Task goal
Starting from the line containing "expensive iteration.", give again every line through the end of the entries, word for word. Pictures stay out of the copy.

[Collection entries]
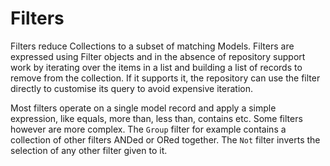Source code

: # Filters #

Filters reduce Collections to a subset of matching Models. Filters are
expressed using Filter objects and in the absence of repository support
work by iterating over the items in a list and building a list of
records to remove from the collection. If it supports it, the repository
can use the filter directly to customise its query to avoid
expensive iteration.

Most filters operate on a single model record and apply a simple
expression, like equals, more than, less than, contains etc. Some
filters however are more complex. The `Group` filter for example
contains a collection of other filters ANDed or ORed together. The
`Not` filter inverts the selection of any other filter given to it.

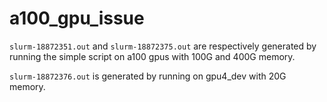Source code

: # a100_gpu_issue
`slurm-18872351.out` and `slurm-18872375.out` are respectively generated by running the simple script on a100 gpus with 100G and 400G memory.

`slurm-18872376.out` is generated by running on gpu4_dev with 20G memory.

Answer area
expensive iteration.

Most filters operate on a single model record and apply a simple
expression, like equals, more than, less than, contains etc. Some
filters however are more complex. The `Group` filter for example
contains a collection of other filters ANDed or ORed together. The
`Not` filter inverts the selection of any other filter given to it.

Source code

: # a100_gpu_issue
`slurm-18872351.out` and `slurm-18872375.out` are respectively generated by running the simple script on a100 gpus with 100G and 400G memory.

`slurm-18872376.out` is generated by running on gpu4_dev with 20G memory.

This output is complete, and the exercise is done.